**YOUR INSTRUCTIONS**
Read through the listing and copy every line that contains the word "einen".

**EXERCISE DATA**
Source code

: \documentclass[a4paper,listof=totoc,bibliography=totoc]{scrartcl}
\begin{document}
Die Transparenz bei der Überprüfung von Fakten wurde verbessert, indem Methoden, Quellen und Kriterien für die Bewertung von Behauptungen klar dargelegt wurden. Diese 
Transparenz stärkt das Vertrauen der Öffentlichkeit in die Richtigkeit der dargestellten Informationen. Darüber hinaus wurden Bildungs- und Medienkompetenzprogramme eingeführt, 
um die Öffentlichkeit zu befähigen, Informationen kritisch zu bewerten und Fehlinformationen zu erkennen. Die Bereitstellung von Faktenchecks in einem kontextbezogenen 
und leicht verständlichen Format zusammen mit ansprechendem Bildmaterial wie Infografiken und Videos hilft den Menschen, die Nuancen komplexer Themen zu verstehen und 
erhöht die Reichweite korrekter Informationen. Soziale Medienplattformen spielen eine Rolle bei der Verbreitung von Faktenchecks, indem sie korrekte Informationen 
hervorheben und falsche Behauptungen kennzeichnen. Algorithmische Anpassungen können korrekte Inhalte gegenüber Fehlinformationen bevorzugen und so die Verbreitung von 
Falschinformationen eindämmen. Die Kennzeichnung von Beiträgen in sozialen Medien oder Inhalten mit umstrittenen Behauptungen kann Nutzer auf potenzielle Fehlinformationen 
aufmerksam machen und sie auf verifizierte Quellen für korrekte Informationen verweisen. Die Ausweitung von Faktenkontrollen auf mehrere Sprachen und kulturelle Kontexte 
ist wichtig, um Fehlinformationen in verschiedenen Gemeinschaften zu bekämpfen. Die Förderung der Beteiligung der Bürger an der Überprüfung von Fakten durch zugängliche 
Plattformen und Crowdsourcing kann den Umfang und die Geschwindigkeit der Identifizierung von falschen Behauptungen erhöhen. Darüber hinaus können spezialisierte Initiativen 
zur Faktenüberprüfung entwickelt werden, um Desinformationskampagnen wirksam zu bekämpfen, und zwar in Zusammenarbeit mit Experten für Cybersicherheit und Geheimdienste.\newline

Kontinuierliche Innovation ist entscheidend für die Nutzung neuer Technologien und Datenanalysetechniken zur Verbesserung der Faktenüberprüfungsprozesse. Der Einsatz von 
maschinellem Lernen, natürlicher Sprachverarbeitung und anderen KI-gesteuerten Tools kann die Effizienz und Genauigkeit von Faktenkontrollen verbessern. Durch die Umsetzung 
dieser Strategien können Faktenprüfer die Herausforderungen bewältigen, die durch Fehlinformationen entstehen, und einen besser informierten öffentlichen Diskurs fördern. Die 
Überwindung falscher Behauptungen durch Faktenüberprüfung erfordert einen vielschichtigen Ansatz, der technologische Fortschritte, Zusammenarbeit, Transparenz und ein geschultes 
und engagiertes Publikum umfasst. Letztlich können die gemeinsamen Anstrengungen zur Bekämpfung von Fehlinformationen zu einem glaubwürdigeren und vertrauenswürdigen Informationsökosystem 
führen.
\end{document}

**RESULT FOR THIS EXERCISE**
dieser Strategien können Faktenprüfer die Herausforderungen bewältigen, die durch Fehlinformationen entstehen, und einen besser informierten öffentlichen Diskurs fördern. Die 
Überwindung falscher Behauptungen durch Faktenüberprüfung erfordert einen vielschichtigen Ansatz, der technologische Fortschritte, Zusammenarbeit, Transparenz und ein geschultes 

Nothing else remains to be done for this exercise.